Son frases esclarecedoras, a modo de sucinto “manual de arte”, así Merz afirma: “(…) pintor en África no significa conocimiento de África”. Una interesante fórmula que se hace extensiva a todo el museo y que facilita un mejor conocimiento del arte contemporáneo a la ciudadanía. La historia del arte es cuestión de códigos, eso sí, hay que ayudar a descifrarlos.

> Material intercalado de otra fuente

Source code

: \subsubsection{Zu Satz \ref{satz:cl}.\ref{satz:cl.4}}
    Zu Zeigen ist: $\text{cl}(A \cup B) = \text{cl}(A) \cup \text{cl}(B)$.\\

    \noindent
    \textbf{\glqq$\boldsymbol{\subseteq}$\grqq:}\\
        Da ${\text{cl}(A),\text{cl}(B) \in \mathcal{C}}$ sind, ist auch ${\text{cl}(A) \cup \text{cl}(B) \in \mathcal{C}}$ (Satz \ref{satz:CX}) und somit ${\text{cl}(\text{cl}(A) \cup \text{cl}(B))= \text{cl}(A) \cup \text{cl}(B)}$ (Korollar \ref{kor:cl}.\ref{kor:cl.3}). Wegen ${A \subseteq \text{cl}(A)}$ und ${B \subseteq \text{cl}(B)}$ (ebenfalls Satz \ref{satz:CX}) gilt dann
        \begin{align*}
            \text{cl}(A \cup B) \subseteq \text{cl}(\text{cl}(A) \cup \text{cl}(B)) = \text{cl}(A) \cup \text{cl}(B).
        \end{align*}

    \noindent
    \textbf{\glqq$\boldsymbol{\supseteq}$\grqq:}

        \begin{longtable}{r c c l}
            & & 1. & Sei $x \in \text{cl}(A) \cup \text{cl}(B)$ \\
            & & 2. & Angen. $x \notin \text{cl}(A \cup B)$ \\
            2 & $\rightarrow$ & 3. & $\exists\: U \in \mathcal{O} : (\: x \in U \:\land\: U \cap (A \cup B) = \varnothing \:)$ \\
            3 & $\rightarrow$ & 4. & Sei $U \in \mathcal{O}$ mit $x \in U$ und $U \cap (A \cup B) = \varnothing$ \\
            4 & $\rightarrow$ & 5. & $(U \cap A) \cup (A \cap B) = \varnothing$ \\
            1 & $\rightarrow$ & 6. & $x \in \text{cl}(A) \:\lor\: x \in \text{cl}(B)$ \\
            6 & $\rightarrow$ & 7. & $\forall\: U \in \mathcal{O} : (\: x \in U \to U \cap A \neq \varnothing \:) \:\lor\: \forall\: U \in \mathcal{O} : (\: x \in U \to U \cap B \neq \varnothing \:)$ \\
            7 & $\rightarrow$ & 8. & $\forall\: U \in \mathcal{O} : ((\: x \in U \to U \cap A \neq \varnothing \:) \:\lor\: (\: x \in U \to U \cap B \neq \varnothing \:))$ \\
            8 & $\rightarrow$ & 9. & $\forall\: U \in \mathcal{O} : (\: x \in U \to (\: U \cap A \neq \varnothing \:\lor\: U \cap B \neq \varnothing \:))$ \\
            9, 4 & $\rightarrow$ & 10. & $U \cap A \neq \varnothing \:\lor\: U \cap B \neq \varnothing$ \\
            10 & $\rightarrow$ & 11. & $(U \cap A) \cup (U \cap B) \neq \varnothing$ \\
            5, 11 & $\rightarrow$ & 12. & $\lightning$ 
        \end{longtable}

Otra buena fórmula de acercamiento es la consulta de catálogos, no dejan de ser “memoria”. Estos días he echado un vistazo al de la muestra Todas las palabras para decir roca, una de las más interesantes de temática arte/naturaleza que he visitado, tanto por la selección de las piezas, pertenecientes a la colección Helga de Alvear (fue precisamente en Cáceres, en su Museo, donde se exhibieron), como en términos discursivos. Recuerdo que en el Babelia la reseña crítica ponderaba el hecho de que en raras ocasiones –esta exposición era una de ellas- una serie de obras no fuera utilizada como “un listado de cromos” para ilustrar el discurso del comisario. Este logro recayó en el escritor, editor y galerista Julián Rodríguez, al que nunca está de más recordar.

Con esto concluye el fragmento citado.